**Your instructions**
Using the lines below, work out the count of those that hold "平均响应时间及时序曲线". Give the number only.

**Data supplied**
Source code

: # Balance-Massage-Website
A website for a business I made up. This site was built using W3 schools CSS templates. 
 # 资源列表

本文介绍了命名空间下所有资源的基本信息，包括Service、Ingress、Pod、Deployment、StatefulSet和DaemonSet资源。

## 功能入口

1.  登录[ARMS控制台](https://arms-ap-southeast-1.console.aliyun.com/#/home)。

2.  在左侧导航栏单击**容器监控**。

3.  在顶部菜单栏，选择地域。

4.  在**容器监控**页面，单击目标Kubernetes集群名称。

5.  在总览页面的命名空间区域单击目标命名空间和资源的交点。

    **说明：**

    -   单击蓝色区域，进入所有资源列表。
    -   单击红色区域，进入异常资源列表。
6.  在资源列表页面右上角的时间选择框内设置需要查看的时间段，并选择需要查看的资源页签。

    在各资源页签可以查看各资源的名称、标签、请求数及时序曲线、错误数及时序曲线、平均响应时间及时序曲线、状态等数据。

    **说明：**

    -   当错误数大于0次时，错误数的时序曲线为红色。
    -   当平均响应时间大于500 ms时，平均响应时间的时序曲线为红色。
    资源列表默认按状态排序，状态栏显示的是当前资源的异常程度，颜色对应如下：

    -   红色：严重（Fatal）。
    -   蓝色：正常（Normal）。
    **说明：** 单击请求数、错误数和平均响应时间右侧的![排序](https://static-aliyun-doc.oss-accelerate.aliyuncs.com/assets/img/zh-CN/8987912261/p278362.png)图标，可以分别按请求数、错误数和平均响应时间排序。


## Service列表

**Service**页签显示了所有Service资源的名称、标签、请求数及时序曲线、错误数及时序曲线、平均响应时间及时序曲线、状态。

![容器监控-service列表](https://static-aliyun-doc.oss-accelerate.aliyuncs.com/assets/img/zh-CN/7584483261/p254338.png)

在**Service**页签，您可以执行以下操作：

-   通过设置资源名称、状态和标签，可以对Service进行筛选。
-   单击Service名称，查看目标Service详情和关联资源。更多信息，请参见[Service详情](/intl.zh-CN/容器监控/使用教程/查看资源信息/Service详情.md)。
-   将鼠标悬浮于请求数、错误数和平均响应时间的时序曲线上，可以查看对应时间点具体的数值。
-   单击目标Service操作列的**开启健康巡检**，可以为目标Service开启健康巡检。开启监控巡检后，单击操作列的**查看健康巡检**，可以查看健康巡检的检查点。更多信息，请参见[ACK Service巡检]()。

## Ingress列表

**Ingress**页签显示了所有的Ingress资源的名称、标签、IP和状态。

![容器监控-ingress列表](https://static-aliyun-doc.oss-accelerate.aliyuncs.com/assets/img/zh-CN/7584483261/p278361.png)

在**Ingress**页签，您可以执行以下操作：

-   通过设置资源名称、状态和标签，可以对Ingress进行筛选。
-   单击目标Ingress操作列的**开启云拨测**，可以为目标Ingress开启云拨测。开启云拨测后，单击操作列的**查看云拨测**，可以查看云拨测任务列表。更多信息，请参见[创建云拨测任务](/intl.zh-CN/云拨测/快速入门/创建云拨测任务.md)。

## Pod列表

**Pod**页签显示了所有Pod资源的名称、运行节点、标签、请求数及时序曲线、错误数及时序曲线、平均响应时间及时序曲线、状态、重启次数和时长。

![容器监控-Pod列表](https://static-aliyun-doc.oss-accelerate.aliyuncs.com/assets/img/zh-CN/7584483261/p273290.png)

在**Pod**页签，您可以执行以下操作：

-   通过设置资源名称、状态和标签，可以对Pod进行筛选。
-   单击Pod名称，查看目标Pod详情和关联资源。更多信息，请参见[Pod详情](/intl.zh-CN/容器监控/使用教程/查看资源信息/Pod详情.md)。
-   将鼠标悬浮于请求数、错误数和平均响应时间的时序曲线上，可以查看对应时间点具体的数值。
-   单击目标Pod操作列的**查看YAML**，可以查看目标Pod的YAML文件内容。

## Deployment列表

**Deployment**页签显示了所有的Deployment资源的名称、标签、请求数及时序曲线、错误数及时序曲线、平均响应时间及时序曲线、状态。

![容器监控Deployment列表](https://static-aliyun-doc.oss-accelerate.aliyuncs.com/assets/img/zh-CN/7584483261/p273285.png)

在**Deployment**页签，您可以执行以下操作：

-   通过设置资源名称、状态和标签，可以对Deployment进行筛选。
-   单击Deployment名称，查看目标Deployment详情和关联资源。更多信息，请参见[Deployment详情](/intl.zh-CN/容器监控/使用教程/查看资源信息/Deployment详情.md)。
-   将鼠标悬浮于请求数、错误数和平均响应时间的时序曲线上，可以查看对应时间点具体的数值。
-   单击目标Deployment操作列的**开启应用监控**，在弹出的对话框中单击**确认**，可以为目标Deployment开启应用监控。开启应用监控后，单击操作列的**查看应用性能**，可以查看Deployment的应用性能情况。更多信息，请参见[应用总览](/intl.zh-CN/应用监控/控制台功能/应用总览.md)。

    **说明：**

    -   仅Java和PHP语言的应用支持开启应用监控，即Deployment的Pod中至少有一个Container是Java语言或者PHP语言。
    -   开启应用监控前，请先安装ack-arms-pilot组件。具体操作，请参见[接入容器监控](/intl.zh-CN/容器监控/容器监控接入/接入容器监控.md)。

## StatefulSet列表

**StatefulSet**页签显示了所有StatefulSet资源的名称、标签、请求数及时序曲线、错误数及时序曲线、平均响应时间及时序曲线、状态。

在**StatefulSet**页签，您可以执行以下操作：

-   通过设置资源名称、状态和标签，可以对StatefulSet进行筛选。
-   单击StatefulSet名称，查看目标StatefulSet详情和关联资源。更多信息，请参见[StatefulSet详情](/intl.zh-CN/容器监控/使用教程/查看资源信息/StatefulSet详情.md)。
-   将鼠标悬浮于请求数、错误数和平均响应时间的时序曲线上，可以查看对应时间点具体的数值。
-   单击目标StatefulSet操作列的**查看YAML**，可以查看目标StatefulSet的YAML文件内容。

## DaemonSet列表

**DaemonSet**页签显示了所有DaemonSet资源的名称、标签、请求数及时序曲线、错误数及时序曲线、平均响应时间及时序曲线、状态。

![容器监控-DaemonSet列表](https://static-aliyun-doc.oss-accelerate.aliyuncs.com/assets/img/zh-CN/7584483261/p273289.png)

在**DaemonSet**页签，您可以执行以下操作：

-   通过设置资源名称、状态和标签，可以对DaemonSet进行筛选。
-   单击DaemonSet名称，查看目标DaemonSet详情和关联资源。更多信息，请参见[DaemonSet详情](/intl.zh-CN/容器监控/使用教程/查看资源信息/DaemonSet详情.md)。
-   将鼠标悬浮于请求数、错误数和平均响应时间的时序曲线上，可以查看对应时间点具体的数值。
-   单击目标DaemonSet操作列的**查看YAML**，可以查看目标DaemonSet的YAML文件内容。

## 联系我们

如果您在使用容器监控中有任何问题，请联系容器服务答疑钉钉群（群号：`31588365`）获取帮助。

**Solution for this problem**
6